> What needs to be done: All lines holding the word "with" should be located in the records and copied.

> Data to use:
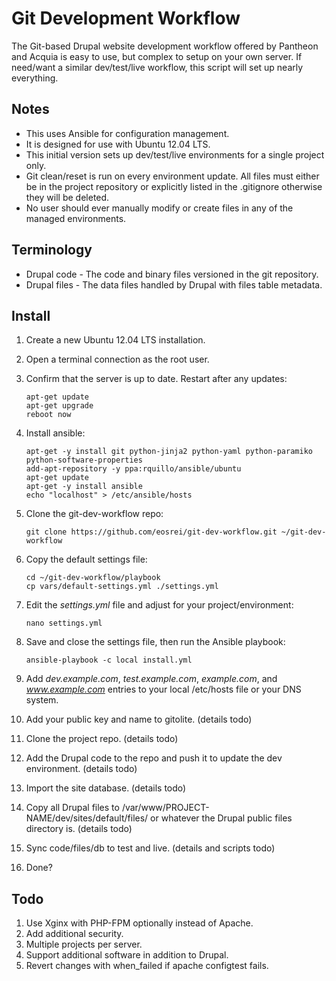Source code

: Git Development Workflow
========================

The Git-based Drupal website development workflow offered by Pantheon and
Acquia is easy to use, but complex to setup on your own server. If need/want a
similar dev/test/live workflow, this script will set up nearly everything.

Notes
-----
* This uses Ansible for configuration management.
* It is designed for use with Ubuntu 12.04 LTS.
* This initial version sets up dev/test/live environments for a single project
  only.
* Git clean/reset is run on every environment update. All files must either be
  in the project repository or explicitly listed in the .gitignore otherwise
  they will be deleted.
* No user should ever manually modify or create files in any of the managed
  environments.

Terminology
-----------
* Drupal code - The code and binary files versioned in the git repository.
* Drupal files - The data files handled by Drupal with files table metadata.

Install
-------
1.  Create a new Ubuntu 12.04 LTS installation.
2.  Open a terminal connection as the root user.
3.  Confirm that the server is up to date. Restart after any updates:

        apt-get update
        apt-get upgrade
        reboot now

4.  Install ansible:

        apt-get -y install git python-jinja2 python-yaml python-paramiko python-software-properties
        add-apt-repository -y ppa:rquillo/ansible/ubuntu
        apt-get update
        apt-get -y install ansible
        echo "localhost" > /etc/ansible/hosts

5.  Clone the git-dev-workflow repo:

        git clone https://github.com/eosrei/git-dev-workflow.git ~/git-dev-workflow

6.  Copy the default settings file:

        cd ~/git-dev-workflow/playbook
        cp vars/default-settings.yml ./settings.yml

7.  Edit the *settings.yml* file and adjust for your project/environment:

        nano settings.yml

8.  Save and close the settings file, then run the Ansible playbook:

        ansible-playbook -c local install.yml

9.  Add *dev.example.com*, *test.example.com*, *example.com*, and *www.example.com* entries
    to your local /etc/hosts file or your DNS system.
10. Add your public key and name to gitolite. (details todo)
11. Clone the project repo. (details todo)
12. Add the Drupal code to the repo and push it to update the dev environment. (details todo)
13. Import the site database. (details todo)
14. Copy all Drupal files to /var/www/PROJECT-NAME/dev/sites/default/files/ or whatever the
    Drupal public files directory is. (details todo)
15. Sync code/files/db to test and live. (details and scripts todo)
16. Done?


Todo
----
1. Use Xginx with PHP-FPM optionally instead of Apache.
2. Add additional security.
3. Multiple projects per server.
4. Support additional software in addition to Drupal.
5. Revert changes with when_failed if apache configtest fails.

> Finished exercise:
* It is designed for use with Ubuntu 12.04 LTS.
* Drupal files - The data files handled by Drupal with files table metadata.
1. Use Xginx with PHP-FPM optionally instead of Apache.
5. Revert changes with when_failed if apache configtest fails.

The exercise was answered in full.